Um estudo inicial sugeria que as taxas de crimes eram mais baixas em áreas onde as leis permitiam o uso de uma arma de fogo escondida. Contudo, estudos posteriores, usando os mesmos dados e suposições ligeiramente diferentes, chegaram a conclusões diferentes. Cada lado acusou o outro de ser um fantoche político.

A Agência Nacional de Investigação tentou pronunciar-se sobre o debate, mas nem os seus membros estavam de acordo. Por fim, um grupo de académicos mostrou que suposições ligeiramente diferentes resultavam em conclusões variadas: a posse de arma causava menos, mais ou a mesma quantidade de crimes – dependendo de vários factores. Os investigadores usaram inclusive um método estatístico sofisticado, o Bayesiana, para avaliar se existia uma resposta mais adequada em cada um dos estudos.

Concluíram que, tendo em conta os dados disponíveis, não se consegue dizer qual o efeito que a posse de armas escondidas tem no crime. Em suma, as descobertas não eram sólidas. Por outro lado, o trabalho do falecido economista Steven Klepper sobre clusters industriais geográficos manteve-se firme após repetidos testes de fiabilidade. Klepper e os seus colegas mostraram que quando as empresas se tornam independentes das casas-mãe, caem como fruta de uma árvores e frequentemente crescem até se tornarem organizações fortes por direito próprio.

Lição: Confirmar que as descobertas sobrevivem a vários conjuntos de pressupostos.

EVITEM O EXCESSO DE APLICAÇÕES

Mesmo que as descobertas dos estudos sejam fiáveis numa amostra em particular, podem não se aplicar noutros contextos ou grupos. Por exemplo, as leis de posse de armas escondidas podem ter efeitos variados nos EUA, Canadá ou nas Bermudas. As ferramentas educacionais que funcionam numa cultura podem não funcionar noutra.

Se fizerem um teste de marketing a, por exemplo, caloiros de universidades norte- -americanas, podem obter bons dados sobre o apelo de um produto para esse grupo, mas não necessariamente para uma demografia mais abrangente. É preciso tirar conclusões sobre outros grupos apenas depois de esses serem também estudados.

Lição: A população e a amostra são importantes.

SEJAM CÉPTICOS FACE A RUMORES

Todos queremos compreender o nosso mundo, por isso tendemos a ver padrões onde eles não existem – canais em Marte, faces na Lua. Mark Twain referiu esta tendência em “Life on the Mississippi”: «Há algo de fascinante na Ciência. Obtemos retornos tão generalizados de conjecturas a partir de um investimento tão insignificante em factos.»

Os actuais especialistas em análises empíricas concordam com ele: nós, humanos, queremos acreditar que sabemos coisas e ser vistos como cultos, o que muitas vezes nos leva a fazer afirmações mais fortes do que deveríamos.

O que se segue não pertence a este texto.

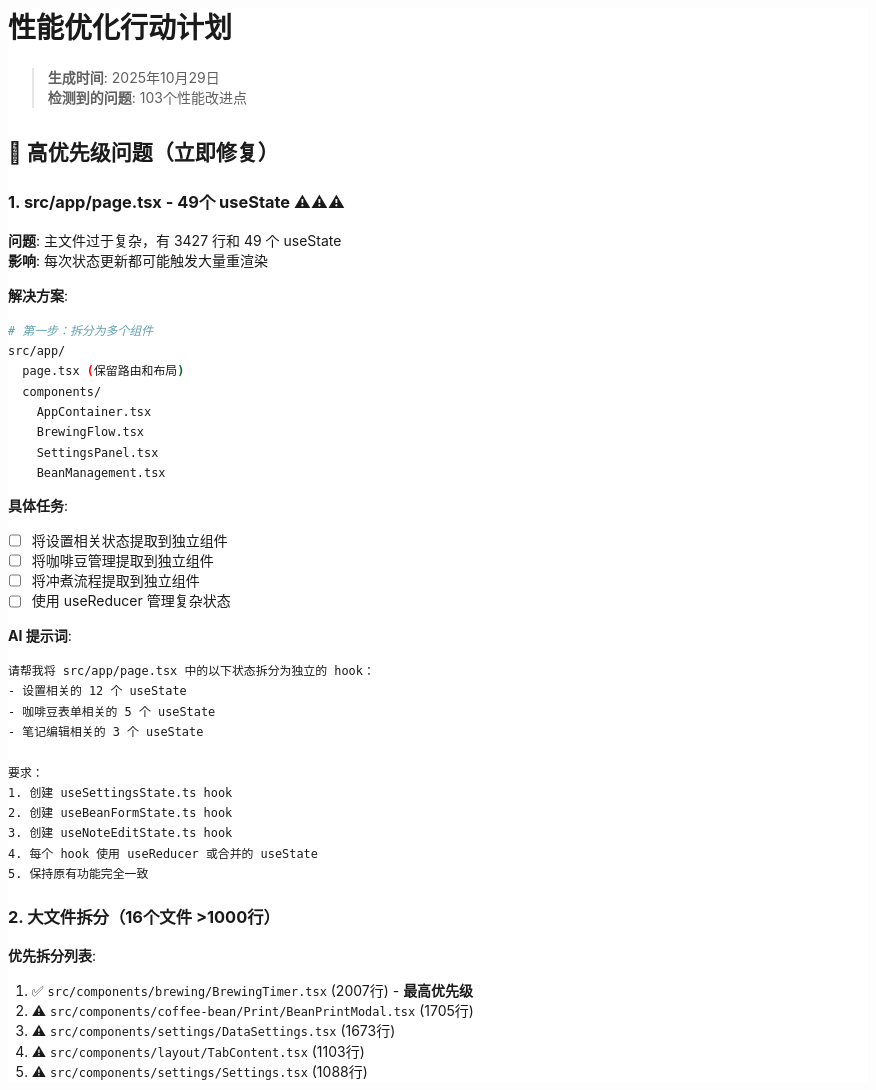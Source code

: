 # 性能优化行动计划

> **生成时间**: 2025年10月29日  
> **检测到的问题**: 103个性能改进点

## 🔴 高优先级问题（立即修复）

### 1. src/app/page.tsx - 49个 useState ⚠️⚠️⚠️

**问题**: 主文件过于复杂，有 3427 行和 49 个 useState  
**影响**: 每次状态更新都可能触发大量重渲染

**解决方案**:
```bash
# 第一步：拆分为多个组件
src/app/
  page.tsx (保留路由和布局)
  components/
    AppContainer.tsx
    BrewingFlow.tsx
    SettingsPanel.tsx
    BeanManagement.tsx
```

**具体任务**:
- [ ] 将设置相关状态提取到独立组件
- [ ] 将咖啡豆管理提取到独立组件
- [ ] 将冲煮流程提取到独立组件
- [ ] 使用 useReducer 管理复杂状态

**AI 提示词**:
```
请帮我将 src/app/page.tsx 中的以下状态拆分为独立的 hook：
- 设置相关的 12 个 useState
- 咖啡豆表单相关的 5 个 useState
- 笔记编辑相关的 3 个 useState

要求：
1. 创建 useSettingsState.ts hook
2. 创建 useBeanFormState.ts hook  
3. 创建 useNoteEditState.ts hook
4. 每个 hook 使用 useReducer 或合并的 useState
5. 保持原有功能完全一致
```

### 2. 大文件拆分（16个文件 >1000行）

**优先拆分列表**:
1. ✅ `src/components/brewing/BrewingTimer.tsx` (2007行) - **最高优先级**
2. ⚠️ `src/components/coffee-bean/Print/BeanPrintModal.tsx` (1705行)
3. ⚠️ `src/components/settings/DataSettings.tsx` (1673行)
4. ⚠️ `src/components/layout/TabContent.tsx` (1103行)
5. ⚠️ `src/components/settings/Settings.tsx` (1088行)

Por exemplo, ouvimos frequentemente os cientistas dizer que “sabem” algo com base em provas – quando na verdade não sabem e, tendo em conta as limitações das análises estatísticas, não poderiam saber. Podem ter boas razões para suspeitarem mas levam a inferência muito longe.

Pior ainda, outras pessoas repetem as afirmações inflacionadas porque vêm de um conhecedor. Uma solução simples é banir a palavra “saber” – e usar “suspeitar” ou “sugerir”.

Lição: Evitar a linguagem da certeza.

Quando Richard Feynman afirmou que a «ciência é a crença na ignorância dos especialistas », não estava a menosprezar os cientistas, mas a lembrar-nos que todos podemos ajudar a ciência avançar. Quando usamos dados para aprender mais sobre o Mundo e tomar as melhores decisões nas empresas, envolvemo-nos em análises científicas.

Quando consumimos as aprendizagens dos outros, podemos ser cíticos úteis. Independentemente do papel que assumimos, devemos sempre questionar as nossas inferências, pensar de forma crítica sobre as provas e os argumentos que ouvimos e admitir a nossa falibilidade quando proferimos as nossas próprias conclusões. O meu conselho é que se submetam a avaliações e a cuidadosas análises críticas.

Se esse esforço for sério, irão perceber que vos contei uma história, assumi muitas coisas, deixei as alternativas de fora e não pude provar que a minha análise é fiável, e fiz as minhas próprias suposições não fundamentadas. Espero que as poucas ideias que partilhei, baseadas na minha experiência, vos sejam úteis. Mas isso é algo que terão de decidir pela vossa própria cabeça.